En fait, les employeurs devraient davantage se concentrer sur les facettes de l'emploi qui attirent vraiment les candidats potentiels. Mais souvent, c'est là que le bât blesse. Car les postulants accordent à la rémunération beaucoup plus d'importance que ne le pensent les employeurs (47 % vs 38 %) ; le même constat peut être établi pour la teneur de l'emploi (42 % vs 37 %), la sécurité d'emploi et l'équilibre travail/vie privée (36 % vs 23 %). En outre, 12 % des employeurs déclarent n'avoir aucune idée des critères qui comptent aux yeux des chercheurs d'emploi.

"Les patrons recherchent encore trop souvent l'oiseau rare capable de répondre à toutes leurs exigences. Mais vu la pénurie aiguë de forces de travail, ils devraient se concentrer davantage sur les talents existants et essayer de cultiver le potentiel des postulants", commente Sébastien Cosentino, porte-parole de Tempo-Team. "On leur recommande en outre de réduire autant que possible les longues procédures de sélection. Les situations qui s'éternisent poussent souvent les bons candidats dans les bras de la concurrence et provoquent en outre des pertes de productivité du personnel en place."

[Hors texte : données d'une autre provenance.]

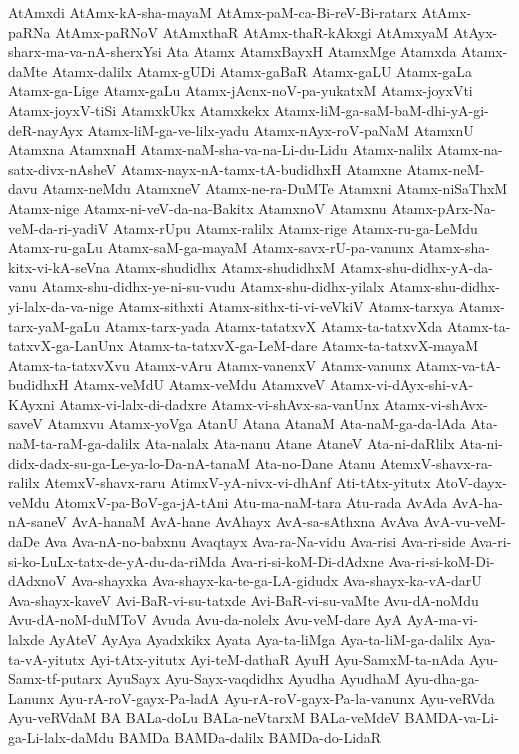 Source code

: {AtAmxdi
AtAmx-kA-sha-mayaM
AtAmx-paM-ca-Bi-reV-Bi-ratarx
AtAmx-paRNa
AtAmx-paRNoV
AtAmxthaR
AtAmx-thaR-kAkxgi
AtAmxyaM
AtAyx-sharx-ma-va-nA-sherxYsi
Ata
Atamx
AtamxBayxH
AtamxMge
Atamxda
Atamx-daMte
Atamx-dalilx
Atamx-gUDi
Atamx-gaBaR
Atamx-gaLU
Atamx-gaLa
Atamx-ga-Lige
Atamx-gaLu
Atamx-jAcnx-noV-pa-yukatxM
Atamx-joyxVti
Atamx-joyxV-tiSi
AtamxkUkx
Atamxkekx
Atamx-liM-ga-saM-baM-dhi-yA-gi-deR-nayAyx
Atamx-liM-ga-ve-lilx-yadu
Atamx-nAyx-roV-paNaM
AtamxnU
Atamxna
AtamxnaH
Atamx-naM-sha-va-na-Li-du-Lidu
Atamx-nalilx
Atamx-na-satx-divx-nAsheV
Atamx-nayx-nA-tamx-tA-budidhxH
Atamxne
Atamx-neM-davu
Atamx-neMdu
AtamxneV
Atamx-ne-ra-DuMTe
Atamxni
Atamx-niSaThxM
Atamx-nige
Atamx-ni-veV-da-na-Bakitx
AtamxnoV
Atamxnu
Atamx-pArx-Na-veM-da-ri-yadiV
Atamx-rUpu
Atamx-ralilx
Atamx-rige
Atamx-ru-ga-LeMdu
Atamx-ru-gaLu
Atamx-saM-ga-mayaM
Atamx-savx-rU-pa-vanunx
Atamx-sha-kitx-vi-kA-seVna
Atamx-shudidhx
Atamx-shudidhxM
Atamx-shu-didhx-yA-da-vanu
Atamx-shu-didhx-ye-ni-su-vudu
Atamx-shu-didhx-yilalx
Atamx-shu-didhx-yi-lalx-da-va-nige
Atamx-sithxti
Atamx-sithx-ti-vi-veVkiV
Atamx-tarxya
Atamx-tarx-yaM-gaLu
Atamx-tarx-yada
Atamx-tatatxvX
Atamx-ta-tatxvXda
Atamx-ta-tatxvX-ga-LanUnx
Atamx-ta-tatxvX-ga-LeM-dare
Atamx-ta-tatxvX-mayaM
Atamx-ta-tatxvXvu
Atamx-vAru
Atamx-vanenxV
Atamx-vanunx
Atamx-va-tA-budidhxH
Atamx-veMdU
Atamx-veMdu
AtamxveV
Atamx-vi-dAyx-shi-vA-KAyxni
Atamx-vi-lalx-di-dadxre
Atamx-vi-shAvx-sa-vanUnx
Atamx-vi-shAvx-saveV
Atamxvu
Atamx-yoVga
AtanU
Atana
AtanaM
Ata-naM-ga-da-lAda
Ata-naM-ta-raM-ga-dalilx
Ata-nalalx
Ata-nanu
Atane
AtaneV
Ata-ni-daRlilx
Ata-ni-didx-dadx-su-ga-Le-ya-lo-Da-nA-tanaM
Ata-no-Dane
Atanu
AtemxV-shavx-ra-ralilx
AtemxV-shavx-raru
AtimxV-yA-nivx-vi-dhAnf
Ati-tAtx-yitutx
AtoV-dayx-veMdu
AtomxV-pa-BoV-ga-jA-tAni
Atu-ma-naM-tara
Atu-rada
AvAda
AvA-ha-nA-saneV
AvA-hanaM
AvA-hane
AvAhayx
AvA-sa-sAthxna
AvAva
AvA-vu-veM-daDe
Ava
Ava-nA-no-babxnu
Avaqtayx
Ava-ra-Na-vidu
Ava-risi
Ava-ri-side
Ava-ri-si-ko-LuLx-tatx-de-yA-du-da-riMda
Ava-ri-si-koM-Di-dAdxne
Ava-ri-si-koM-Di-dAdxnoV
Ava-shayxka
Ava-shayx-ka-te-ga-LA-gidudx
Ava-shayx-ka-vA-darU
Ava-shayx-kaveV
Avi-BaR-vi-su-tatxde
Avi-BaR-vi-su-vaMte
Avu-dA-noMdu
Avu-dA-noM-duMToV
Avuda
Avu-da-nolelx
Avu-veM-dare
AyA
AyA-ma-vi-lalxde
AyAteV
AyAya
Ayadxkikx
Ayata
Aya-ta-liMga
Aya-ta-liM-ga-dalilx
Aya-ta-vA-yitutx
Ayi-tAtx-yitutx
Ayi-teM-dathaR
AyuH
Ayu-SamxM-ta-nAda
Ayu-Samx-tf-putarx
AyuSayx
Ayu-Sayx-vaqdidhx
Ayudha
AyudhaM
Ayu-dha-ga-Lanunx
Ayu-rA-roV-gayx-Pa-ladA
Ayu-rA-roV-gayx-Pa-la-vanunx
Ayu-veRVda
Ayu-veRVdaM
BA
BALa-doLu
BALa-neVtarxM
BALa-veMdeV
BAMDA-va-Li-ga-Li-lalx-daMdu
BAMDa
BAMDa-dalilx
BAMDa-do-LidaR
}
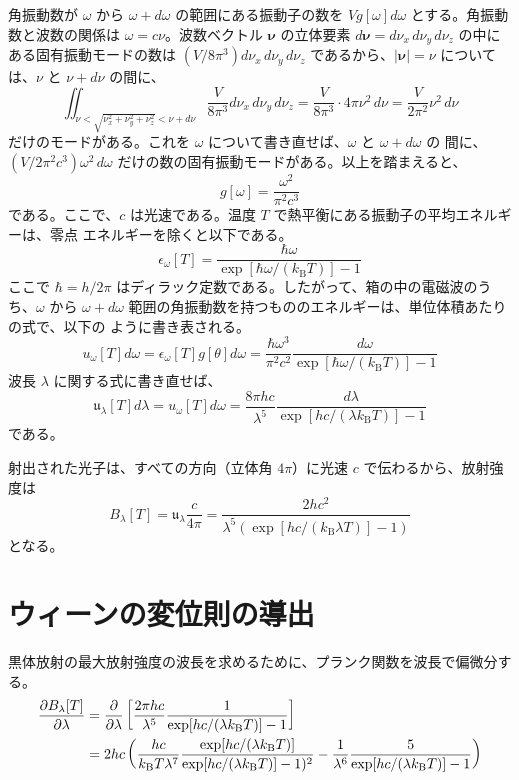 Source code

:\documentclass[book]{dennou777}
\begin{document}
角振動数が \(\omega\) から \(\omega+d\omega\) の範囲にある振動子の数を \(Vg[\omega]d\omega\)
とする。角振動数と波数の関係は \(\omega=c\nu\)。波数ベクトル \(\mathbold{\nu}\) の立体要素
\(d\mathbold{\nu}=d\nu_x\,d\nu_y\,d\nu_z\) の中にある固有振動モードの数は
\((V/8\pi^3)d\nu_x\,d\nu_y\,d\nu_z\) であるから、\(|\mathbold{\nu}|=\nu\) については、\(\nu\)
と \(\nu+d\nu\) の間に、
\begin{equation}
	\iint_{\nu<\sqrt{\nu_x^2+\nu_y^2+\nu_z^2}<\nu+d\nu}\frac{V}{8\pi^3}d\nu_x\,d\nu_y\,d\nu_z
	=\frac{V}{8\pi^3}\cdot4\pi\nu^2\,d\nu=\frac{V}{2\pi^2}\nu^2\,d\nu
\end{equation}
だけのモードがある。これを \(\omega\) について書き直せば、\(\omega\) と \(\omega+d\omega\) の
間に、\((V/2\pi^2c^3)\omega^2\,d\omega\) だけの数の固有振動モードがある。以上を踏まえると、
\begin{equation}
	g[\omega]=\frac{\omega^2}{\pi^2c^3}
\end{equation}
である。ここで、\(c\) は光速である。温度 \(T\) で熱平衡にある振動子の平均エネルギーは、零点
エネルギーを除くと以下である。
\begin{equation}
	\epsilon_\omega[T]=\frac{\hbar\omega}{\exp[\hbar\omega/(k_\mathrm{B}T)]-1}
\end{equation}
ここで \(\hbar=h/2\pi\) はディラック定数である。したがって、箱の中の電磁波のうち、\(\omega\)
から \(\omega+d\omega\) 範囲の角振動数を持つもののエネルギーは、単位体積あたりの式で、以下の
ように書き表される。
\begin{equation}
	u_\omega[T]d\omega=\epsilon_\omega[T]g[\theta]d\omega
	=\frac{\hbar\omega^3}{\pi^2c^2}\frac{d\omega}{\exp[\hbar\omega/(k_\mathrm{B}T)]-1}
\end{equation}
波長 \(\lambda\) に関する式に書き直せば、
\begin{equation}
	\mathfrak{u}_\lambda[T]d\lambda=u_\omega[T]d\omega
	=\frac{8\pi hc}{\lambda^5}\frac{d\lambda}{\exp[hc/(\lambda k_\mathrm{B}T)]-1}
\end{equation}
である。

射出された光子は、すべての方向（立体角 \(4\pi\)）に光速 \(c\) で伝わるから、放射強度は
\begin{equation}
	B_\lambda[T]=\mathfrak{u}_\lambda\frac{c}{4\pi}=
	\frac{2hc^2}{\lambda^5(\exp[hc/(k_\mathrm{B}\lambda T)]-1)}
\end{equation}
となる。

\chapter{ウィーンの変位則の導出}
黒体放射の最大放射強度の波長を求めるために、プランク関数を波長で偏微分する。
\begin{align}
	\frac{\partial B_\lambda[T]}{\partial\lambda}
	&=\frac{\partial}{\partial\lambda}\left[\frac{2\pi hc}{\lambda^5}
		\frac{1}{\exp[hc/(\lambda k_\mathrm{B}T)]-1}\right]\notag\\
	&=2hc\left(\frac{hc}{k_\mathrm{B}T\lambda^7}
		\frac{\exp[hc/(\lambda k_\mathrm{B}T)]}{\exp[hc/(\lambda k_\mathrm{B}T)]-1)^2}
		-\frac{1}{\lambda^6}\frac{5}{\exp[hc/(\lambda k_\mathrm{B}T)]-1}\right)\label{dbdl}
\end{align}
\end{document}
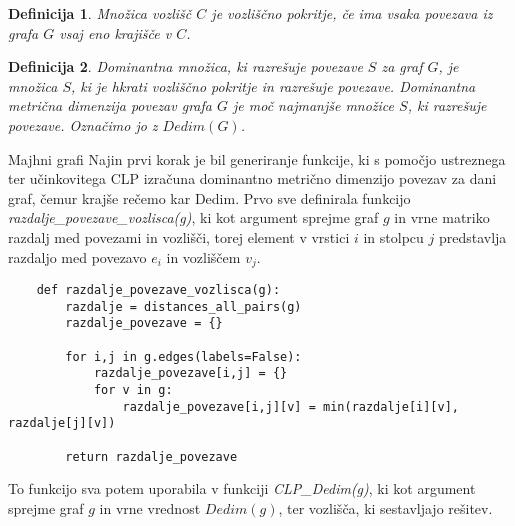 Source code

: \documentclass[12pt,a4paper]{amsart}
\makeatletter
\renewcommand\section{\@startsection{section}{1}%
  \z@{.5\linespacing\@plus.7\linespacing}{.5\linespacing}%
  {\normalfont\scshape\large\centering}}
\theoremstyle{plain} %
\newtheorem{definicija}{Definicija}[section]
\makeatother
\begin{document}
    \begin{definicija}
        Množica vozlišč $C$ je \emph{vozliščno pokritje}, če ima vsaka povezava iz grafa $G$ vsaj eno krajišče v $C$.
    \end{definicija}

    \begin{definicija}
        Dominantna množica, ki razrešuje povezave $S$ za graf $G$, je množica $S$, ki je hkrati vozliščno pokritje in razrešuje povezave. Dominantna metrična dimenzija povezav grafa $G$ je moč najmanjše množice $S$, ki razrešuje povezave. Označimo jo z $Dedim(G)$.
    \end{definicija}


\section{Majhni grafi}
    Najin prvi korak je bil generiranje funkcije, ki s pomočjo ustreznega ter učinkovitega CLP izračuna dominantno metrično dimenzijo
    povezav za dani graf, čemur krajše rečemo kar Dedim. Prvo sve definirala funkcijo \\ 
    \emph{razdalje\_povezave\_vozlisca(g)},
    ki kot argument sprejme graf $g$ in vrne matriko razdalj med povezami in vozlišči, torej element v vrstici $i$ in stolpcu $j$ predstavlja razdaljo med povezavo $e_{i}$ in vozliščem $v_{j}$. 

\bigskip
\begin{small}
    \begin{lstlisting}
    def razdalje_povezave_vozlisca(g):
        razdalje = distances_all_pairs(g)
        razdalje_povezave = {}

        for i,j in g.edges(labels=False):
            razdalje_povezave[i,j] = {}
            for v in g:
                razdalje_povezave[i,j][v] = min(razdalje[i][v], razdalje[j][v])

        return razdalje_povezave

    \end{lstlisting}
\end{small}

\bigskip

To funkcijo sva potem uporabila v funkciji \emph{CLP\_Dedim(g)}, ki kot argument sprejme graf $g$ in vrne vrednost $Dedim(g)$, ter
vozlišča, ki sestavljajo rešitev.

\bigskip
\end{document}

Le potentiel interne insuffisamment exploité lui aussi

Par ailleurs, les entreprises ne consentent pas suffisamment d'efforts pour explorer et exploiter de façon optimale les talents de leur personnel. Seuls 20 % des travailleurs ressentent une implication affective forte avec l'entreprise ; 26 % déclarent y rester parce qu'ils le doivent et 30 % s'y sentent coincés et sans aucune issue. Les travailleurs qui ne voient aucune alternative et ressentent comme une obligation de rester auprès de leur employeur déclarent se sentir moins motivés (73 % sont dans ce cas), moins heureux et moins productifs (71 %). En apportant un soutien organisationnel et en respectant leurs promesses, les employeurs peuvent améliorer les capacités et les aptitudes de ces travailleurs, ce qui profite à la productivité, à l'esprit d'équipe et au plaisir ressenti au travail.

"Dans bien des cas, celui qui se pense coincé dans son emploi s'y sent moins bien, n'est plus motivé et reconnaît ne plus atteindre les objectifs assignés. Ceux qui se sentent bien dans leur entreprise sont plus nombreux à se déclarer motivés : ils accordent du sens et de l'importance à leur travail, qu'ils exercent avec plaisir. Cette catégorie risque moins le burn-out, anticipe mieux le travail et connaît plus de réussite. En accordant de l'attention aux collaborateurs qui semblent décrocher et en favorisant une forme d'implication positive, les entreprises parviendront à mieux exploiter leur potentiel interne", conclut Madame Anja Van den Broeck.

*C'est ce qui ressort d'une enquête menée en ligne auprès d'un échantillon représentatif de 1500 travailleurs et 250 employeurs en Belgique, choisis en fonction du régime linguistique, du sexe et de l'âge, avec une marge maximale d'erreur de 1,83 % auprès des travailleurs et 6,16 % auprès des employeurs. L'enquête a été menée au 4e trimestre 2021 par un bureau d'études indépendant pour le compte de Tempo-Team en collaboration avec la Professeure docteure Anja Van den Broeck, experte en motivation du travail à la KU Leuven.